When I was 8, I had names picked out for all of my future offspring (a dozen baby girls dressed in coordinated outfits). At the age of 13, I had my own babysitting business. I majored in child psychology in college and earned a graduate degree in education before getting my very first class of fourth graders. By the time I became pregnant with my first child (a boy, go figure), I knew exactly what kind of mother I was going to be: calm, organized and completely in charge. Yeah, right.
If there's one thing I've learned after four kids and 18 years of parenting, it's this: as much as the mother shapes the child, the child shapes the mom.
Despite my intentions of being a cool-as-a-cucumber parent, the birth of my first child, now 18, transformed me into a maternal tossed salad. For the first two years of his life, I refused to leave the house without my "What to Expect" manual for fear I might need to know how to make a baby tourniquet or something.
Impossibly, it would seem, that baby grew to be the most serene and easygoing person I've ever known. Like a human tranquilizer, he puts me at ease, offering me a voice of reason in a way few others can. "You should be less worried about me getting E. coli from a raw hamburger and more worried about me choking on this overcooked hockey puck," he once said during dinner.
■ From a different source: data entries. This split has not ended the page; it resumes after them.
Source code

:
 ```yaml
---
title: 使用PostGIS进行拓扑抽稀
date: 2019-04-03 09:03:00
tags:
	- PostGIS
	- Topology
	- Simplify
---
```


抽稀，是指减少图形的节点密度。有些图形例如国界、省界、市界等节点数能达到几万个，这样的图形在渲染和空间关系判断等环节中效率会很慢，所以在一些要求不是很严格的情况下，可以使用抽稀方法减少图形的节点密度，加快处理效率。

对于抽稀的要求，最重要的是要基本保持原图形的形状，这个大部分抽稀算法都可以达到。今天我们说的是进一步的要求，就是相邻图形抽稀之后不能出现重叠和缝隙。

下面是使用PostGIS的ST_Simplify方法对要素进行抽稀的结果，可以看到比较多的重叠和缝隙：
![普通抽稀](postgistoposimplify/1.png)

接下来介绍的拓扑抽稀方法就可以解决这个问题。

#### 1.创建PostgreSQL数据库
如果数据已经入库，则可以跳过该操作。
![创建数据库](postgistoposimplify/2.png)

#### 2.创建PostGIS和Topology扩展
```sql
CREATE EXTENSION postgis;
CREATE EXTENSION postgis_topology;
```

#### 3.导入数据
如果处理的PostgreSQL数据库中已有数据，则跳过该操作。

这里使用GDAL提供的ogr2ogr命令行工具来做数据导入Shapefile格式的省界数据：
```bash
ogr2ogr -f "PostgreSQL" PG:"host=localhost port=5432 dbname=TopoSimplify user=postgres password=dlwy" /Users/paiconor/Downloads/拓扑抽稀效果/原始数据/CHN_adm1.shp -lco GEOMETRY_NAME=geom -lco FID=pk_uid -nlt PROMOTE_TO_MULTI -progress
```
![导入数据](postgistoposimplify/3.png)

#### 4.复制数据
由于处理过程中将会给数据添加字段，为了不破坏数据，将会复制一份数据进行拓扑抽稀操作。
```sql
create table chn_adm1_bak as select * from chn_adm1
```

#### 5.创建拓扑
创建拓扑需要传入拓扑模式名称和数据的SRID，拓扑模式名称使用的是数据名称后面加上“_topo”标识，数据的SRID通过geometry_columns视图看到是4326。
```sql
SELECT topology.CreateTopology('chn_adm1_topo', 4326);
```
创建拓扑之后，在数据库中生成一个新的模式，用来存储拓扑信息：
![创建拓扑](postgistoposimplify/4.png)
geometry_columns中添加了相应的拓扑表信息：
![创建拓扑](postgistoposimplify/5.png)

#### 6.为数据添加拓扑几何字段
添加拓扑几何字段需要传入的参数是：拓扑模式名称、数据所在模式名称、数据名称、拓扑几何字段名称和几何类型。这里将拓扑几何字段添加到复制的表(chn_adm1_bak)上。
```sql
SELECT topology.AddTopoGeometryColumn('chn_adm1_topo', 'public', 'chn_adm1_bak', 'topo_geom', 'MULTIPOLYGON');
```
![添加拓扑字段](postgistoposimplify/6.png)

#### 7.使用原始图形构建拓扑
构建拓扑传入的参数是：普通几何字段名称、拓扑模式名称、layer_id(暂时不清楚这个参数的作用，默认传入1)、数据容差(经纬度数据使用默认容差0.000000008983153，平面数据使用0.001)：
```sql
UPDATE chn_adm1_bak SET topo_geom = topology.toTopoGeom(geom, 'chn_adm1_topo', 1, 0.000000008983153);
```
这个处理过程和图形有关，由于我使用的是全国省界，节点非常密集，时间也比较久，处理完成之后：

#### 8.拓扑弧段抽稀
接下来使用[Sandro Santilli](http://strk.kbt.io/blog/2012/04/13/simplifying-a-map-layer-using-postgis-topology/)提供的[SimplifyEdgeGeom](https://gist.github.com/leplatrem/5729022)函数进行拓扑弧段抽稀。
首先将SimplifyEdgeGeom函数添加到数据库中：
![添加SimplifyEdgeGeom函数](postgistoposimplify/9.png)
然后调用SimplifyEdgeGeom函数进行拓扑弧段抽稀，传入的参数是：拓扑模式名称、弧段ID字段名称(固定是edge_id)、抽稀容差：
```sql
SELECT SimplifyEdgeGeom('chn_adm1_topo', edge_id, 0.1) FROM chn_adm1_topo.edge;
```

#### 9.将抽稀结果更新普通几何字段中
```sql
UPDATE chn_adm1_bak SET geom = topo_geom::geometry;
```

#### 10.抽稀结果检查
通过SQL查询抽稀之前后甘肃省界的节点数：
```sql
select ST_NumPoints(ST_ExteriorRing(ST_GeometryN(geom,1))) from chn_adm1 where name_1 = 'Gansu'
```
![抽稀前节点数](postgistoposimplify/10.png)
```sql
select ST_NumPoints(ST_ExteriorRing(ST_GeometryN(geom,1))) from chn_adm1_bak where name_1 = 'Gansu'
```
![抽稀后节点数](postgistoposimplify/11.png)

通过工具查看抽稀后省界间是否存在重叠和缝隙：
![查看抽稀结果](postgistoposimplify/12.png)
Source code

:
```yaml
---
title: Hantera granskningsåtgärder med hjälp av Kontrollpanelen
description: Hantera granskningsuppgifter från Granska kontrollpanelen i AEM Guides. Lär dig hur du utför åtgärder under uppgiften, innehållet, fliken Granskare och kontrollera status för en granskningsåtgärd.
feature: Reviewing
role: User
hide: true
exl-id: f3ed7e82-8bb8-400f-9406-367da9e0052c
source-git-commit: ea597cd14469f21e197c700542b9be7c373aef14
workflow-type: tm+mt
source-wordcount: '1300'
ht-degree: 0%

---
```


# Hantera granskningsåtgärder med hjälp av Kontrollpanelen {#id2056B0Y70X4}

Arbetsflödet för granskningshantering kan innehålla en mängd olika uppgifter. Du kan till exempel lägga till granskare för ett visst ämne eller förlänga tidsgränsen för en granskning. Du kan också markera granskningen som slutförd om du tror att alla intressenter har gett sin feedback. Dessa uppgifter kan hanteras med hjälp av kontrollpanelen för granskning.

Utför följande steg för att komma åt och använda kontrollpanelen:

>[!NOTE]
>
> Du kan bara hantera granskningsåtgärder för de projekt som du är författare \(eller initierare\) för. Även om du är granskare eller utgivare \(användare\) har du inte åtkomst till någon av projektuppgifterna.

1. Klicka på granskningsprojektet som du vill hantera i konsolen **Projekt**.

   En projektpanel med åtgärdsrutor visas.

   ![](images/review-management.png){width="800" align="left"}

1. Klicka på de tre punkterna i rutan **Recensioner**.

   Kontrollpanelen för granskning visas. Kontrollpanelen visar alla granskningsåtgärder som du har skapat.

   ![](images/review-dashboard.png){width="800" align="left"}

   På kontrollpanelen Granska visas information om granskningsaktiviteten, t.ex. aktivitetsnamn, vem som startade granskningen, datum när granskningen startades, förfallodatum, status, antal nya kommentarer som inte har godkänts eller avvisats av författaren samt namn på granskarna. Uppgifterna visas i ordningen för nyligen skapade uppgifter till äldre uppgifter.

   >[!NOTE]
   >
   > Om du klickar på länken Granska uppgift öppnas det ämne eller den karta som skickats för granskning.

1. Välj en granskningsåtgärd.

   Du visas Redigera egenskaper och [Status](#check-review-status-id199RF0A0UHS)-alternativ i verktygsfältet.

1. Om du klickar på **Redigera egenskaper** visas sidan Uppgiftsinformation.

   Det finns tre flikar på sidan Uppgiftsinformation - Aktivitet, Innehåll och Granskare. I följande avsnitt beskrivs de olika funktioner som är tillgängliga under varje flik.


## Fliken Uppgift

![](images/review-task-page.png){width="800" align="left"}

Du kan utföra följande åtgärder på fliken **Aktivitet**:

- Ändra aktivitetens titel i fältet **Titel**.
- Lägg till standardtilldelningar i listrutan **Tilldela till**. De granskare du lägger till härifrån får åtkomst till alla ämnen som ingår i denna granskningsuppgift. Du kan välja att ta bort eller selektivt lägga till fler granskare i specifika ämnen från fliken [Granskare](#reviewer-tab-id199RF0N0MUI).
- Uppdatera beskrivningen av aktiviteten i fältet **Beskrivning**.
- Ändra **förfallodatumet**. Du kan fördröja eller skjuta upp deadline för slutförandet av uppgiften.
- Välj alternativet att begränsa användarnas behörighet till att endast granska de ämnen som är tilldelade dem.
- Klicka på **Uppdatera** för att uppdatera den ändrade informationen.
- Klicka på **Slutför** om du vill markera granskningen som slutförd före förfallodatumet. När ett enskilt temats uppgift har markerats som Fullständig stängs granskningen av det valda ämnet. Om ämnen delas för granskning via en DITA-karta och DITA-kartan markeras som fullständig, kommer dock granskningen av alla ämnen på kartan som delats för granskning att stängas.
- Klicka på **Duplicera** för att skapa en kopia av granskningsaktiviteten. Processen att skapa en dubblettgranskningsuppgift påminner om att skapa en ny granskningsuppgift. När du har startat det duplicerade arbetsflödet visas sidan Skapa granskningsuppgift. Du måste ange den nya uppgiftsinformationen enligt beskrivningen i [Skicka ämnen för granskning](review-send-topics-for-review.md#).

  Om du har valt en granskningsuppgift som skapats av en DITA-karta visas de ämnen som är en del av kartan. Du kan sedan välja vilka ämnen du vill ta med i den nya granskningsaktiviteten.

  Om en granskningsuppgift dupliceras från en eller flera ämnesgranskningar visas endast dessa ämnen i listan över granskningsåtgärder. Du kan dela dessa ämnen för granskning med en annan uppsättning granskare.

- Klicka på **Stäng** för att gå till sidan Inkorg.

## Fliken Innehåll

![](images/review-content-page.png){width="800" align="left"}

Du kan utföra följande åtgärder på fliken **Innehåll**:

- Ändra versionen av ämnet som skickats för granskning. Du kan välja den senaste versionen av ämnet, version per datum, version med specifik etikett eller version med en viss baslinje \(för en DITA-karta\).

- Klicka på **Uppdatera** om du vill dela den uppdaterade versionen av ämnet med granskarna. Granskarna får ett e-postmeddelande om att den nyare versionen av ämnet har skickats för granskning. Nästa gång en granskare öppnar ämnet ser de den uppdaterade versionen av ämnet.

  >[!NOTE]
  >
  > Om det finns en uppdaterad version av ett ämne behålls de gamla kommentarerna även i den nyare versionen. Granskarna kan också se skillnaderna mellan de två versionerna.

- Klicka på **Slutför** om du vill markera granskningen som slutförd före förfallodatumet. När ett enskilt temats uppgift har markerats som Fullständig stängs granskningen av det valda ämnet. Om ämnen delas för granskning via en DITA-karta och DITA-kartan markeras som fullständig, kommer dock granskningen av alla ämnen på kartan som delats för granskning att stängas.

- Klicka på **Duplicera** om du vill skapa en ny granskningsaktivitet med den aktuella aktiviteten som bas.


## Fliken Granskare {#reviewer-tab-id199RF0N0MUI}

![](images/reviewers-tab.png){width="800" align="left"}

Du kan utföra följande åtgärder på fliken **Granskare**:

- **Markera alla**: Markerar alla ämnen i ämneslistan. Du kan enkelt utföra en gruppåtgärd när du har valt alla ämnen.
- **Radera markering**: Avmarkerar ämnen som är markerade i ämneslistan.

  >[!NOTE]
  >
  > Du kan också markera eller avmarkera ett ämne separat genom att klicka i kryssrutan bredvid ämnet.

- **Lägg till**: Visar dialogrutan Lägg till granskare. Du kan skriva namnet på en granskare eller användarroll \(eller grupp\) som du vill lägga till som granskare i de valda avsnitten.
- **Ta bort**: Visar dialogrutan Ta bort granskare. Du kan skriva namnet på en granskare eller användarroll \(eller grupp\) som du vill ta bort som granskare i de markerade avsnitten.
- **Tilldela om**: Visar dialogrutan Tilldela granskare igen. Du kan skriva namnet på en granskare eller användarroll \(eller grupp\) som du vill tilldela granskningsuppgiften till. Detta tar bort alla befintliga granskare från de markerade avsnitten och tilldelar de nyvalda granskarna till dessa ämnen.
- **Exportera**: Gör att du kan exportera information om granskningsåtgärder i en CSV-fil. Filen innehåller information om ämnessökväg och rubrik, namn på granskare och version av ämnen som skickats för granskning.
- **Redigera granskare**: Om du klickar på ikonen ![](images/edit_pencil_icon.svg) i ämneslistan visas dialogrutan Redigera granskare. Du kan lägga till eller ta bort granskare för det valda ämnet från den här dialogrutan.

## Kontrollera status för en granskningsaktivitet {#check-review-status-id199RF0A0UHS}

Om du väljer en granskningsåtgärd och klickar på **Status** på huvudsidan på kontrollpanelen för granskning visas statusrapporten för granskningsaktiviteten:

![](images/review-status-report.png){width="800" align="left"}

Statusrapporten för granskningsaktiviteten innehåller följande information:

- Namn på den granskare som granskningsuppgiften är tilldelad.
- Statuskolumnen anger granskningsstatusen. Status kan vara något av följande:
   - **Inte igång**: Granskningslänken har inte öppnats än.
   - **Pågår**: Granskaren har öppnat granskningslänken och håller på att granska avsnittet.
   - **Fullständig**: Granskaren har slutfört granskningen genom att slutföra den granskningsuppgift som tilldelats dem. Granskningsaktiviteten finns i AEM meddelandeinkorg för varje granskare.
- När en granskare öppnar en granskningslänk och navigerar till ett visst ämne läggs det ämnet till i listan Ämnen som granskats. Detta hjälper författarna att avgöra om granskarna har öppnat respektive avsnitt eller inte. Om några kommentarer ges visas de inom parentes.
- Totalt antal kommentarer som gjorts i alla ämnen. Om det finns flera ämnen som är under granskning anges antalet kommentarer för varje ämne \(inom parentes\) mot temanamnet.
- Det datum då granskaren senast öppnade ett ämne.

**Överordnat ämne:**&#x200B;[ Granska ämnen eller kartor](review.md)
I had to laugh. He had a point -- and it wasn't the first time. I needed to chill. Maybe I'm not the unflappable parent I'd hoped to be, but thanks to my laid-back eldest, I'm a little closer to it.
Where my first son was born going with the flow, my second son, now 16, carves his own current. When he was 12, he wanted to take electric guitar lessons. I said no -- he had enough going on with school, baseball and football. So he got some secondhand strings, taught himself to play via instructional YouTube videos, and started a rock band with some middle school buddies. Take-charge Mama might have grounded her willful son, but something in me had changed. Instead of getting angry, I threw a huge party in the basement and invited everyone over for The Allies' first concert.
Somewhere along the way, this staunchly inner-directed child had taught me that my purpose in parenting is not to tell him when, where and how to flap his wings, but to give him the ability to soar, unafraid, on his own.
By the time Baby No. 3 came along, I was less hovering (thanks to my oldest) and less controlling (thanks to my next). But I was still clinging to my super-organized, scheduled-down-to-the-last-minute tendencies. As with his older brothers, my third son certainly changed all that.
Here is an 11-year-old brimming with curiosity, who collects information like other kids collect baseball cards. Mothering him is like being a perpetual contestant on Jeopardy. The trouble is, joining my son in his knowledge quests can take a lot of time. Practice with him for the geography bee? Of course. But I had to brush up first. Read the five-book Percy Jackson series with him? Sure. And 28 hours of reading later (yes, 28!), we finally finished the last book. But I wouldn't have missed those juicy mother-son book chats for anything.
With my third child as my guide, I've learned to look up from my weekly planner every now and then to see the world, and to stop and smell the roses, even if they're not exactly on the way.
The mom I thought I'd be all those years ago certainly isn't the mom I've become. My kids have seen to that. But my spirited 8-year-old daughter sometimes reminds me of the girl I used to be. After being beckoned to her room "to see something important," I was greeted by a display of 12 dolls lined up on her bed. "They're my babies!" she announced before rattling off their names one by one.